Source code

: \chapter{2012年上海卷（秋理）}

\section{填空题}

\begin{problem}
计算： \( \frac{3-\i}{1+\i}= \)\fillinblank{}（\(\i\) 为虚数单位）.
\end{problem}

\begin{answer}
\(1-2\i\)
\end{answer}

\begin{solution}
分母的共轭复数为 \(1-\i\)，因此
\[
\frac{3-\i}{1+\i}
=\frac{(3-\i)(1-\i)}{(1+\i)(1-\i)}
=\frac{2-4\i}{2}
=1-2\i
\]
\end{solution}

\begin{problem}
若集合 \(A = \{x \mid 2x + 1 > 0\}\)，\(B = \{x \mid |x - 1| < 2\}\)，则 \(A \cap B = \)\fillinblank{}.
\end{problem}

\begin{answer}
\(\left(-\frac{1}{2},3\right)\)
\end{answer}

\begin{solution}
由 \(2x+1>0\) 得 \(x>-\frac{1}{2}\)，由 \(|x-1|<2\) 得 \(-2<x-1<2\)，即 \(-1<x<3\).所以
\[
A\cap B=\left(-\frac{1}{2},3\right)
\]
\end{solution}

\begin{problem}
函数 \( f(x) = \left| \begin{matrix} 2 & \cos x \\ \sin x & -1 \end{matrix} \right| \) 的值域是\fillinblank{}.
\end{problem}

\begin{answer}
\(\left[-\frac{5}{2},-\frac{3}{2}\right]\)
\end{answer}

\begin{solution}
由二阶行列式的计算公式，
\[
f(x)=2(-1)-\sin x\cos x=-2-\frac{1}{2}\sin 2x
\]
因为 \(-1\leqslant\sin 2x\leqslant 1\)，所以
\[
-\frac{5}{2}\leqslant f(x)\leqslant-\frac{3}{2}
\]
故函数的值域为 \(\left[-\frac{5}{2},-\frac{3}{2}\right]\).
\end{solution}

:: WHAT THE TASK ASKS ::
The expected output is each line of the records above that includes the word "frac".

:: RESULT OF THIS EXERCISE ::
计算： \( \frac{3-\i}{1+\i}= \)\fillinblank{}（\(\i\) 为虚数单位）.
\frac{3-\i}{1+\i}
=\frac{(3-\i)(1-\i)}{(1+\i)(1-\i)}
=\frac{2-4\i}{2}
\(\left(-\frac{1}{2},3\right)\)
由 \(2x+1>0\) 得 \(x>-\frac{1}{2}\)，由 \(|x-1|<2\) 得 \(-2<x-1<2\)，即 \(-1<x<3\).所以
A\cap B=\left(-\frac{1}{2},3\right)
\(\left[-\frac{5}{2},-\frac{3}{2}\right]\)
f(x)=2(-1)-\sin x\cos x=-2-\frac{1}{2}\sin 2x
-\frac{5}{2}\leqslant f(x)\leqslant-\frac{3}{2}
故函数的值域为 \(\left[-\frac{5}{2},-\frac{3}{2}\right]\).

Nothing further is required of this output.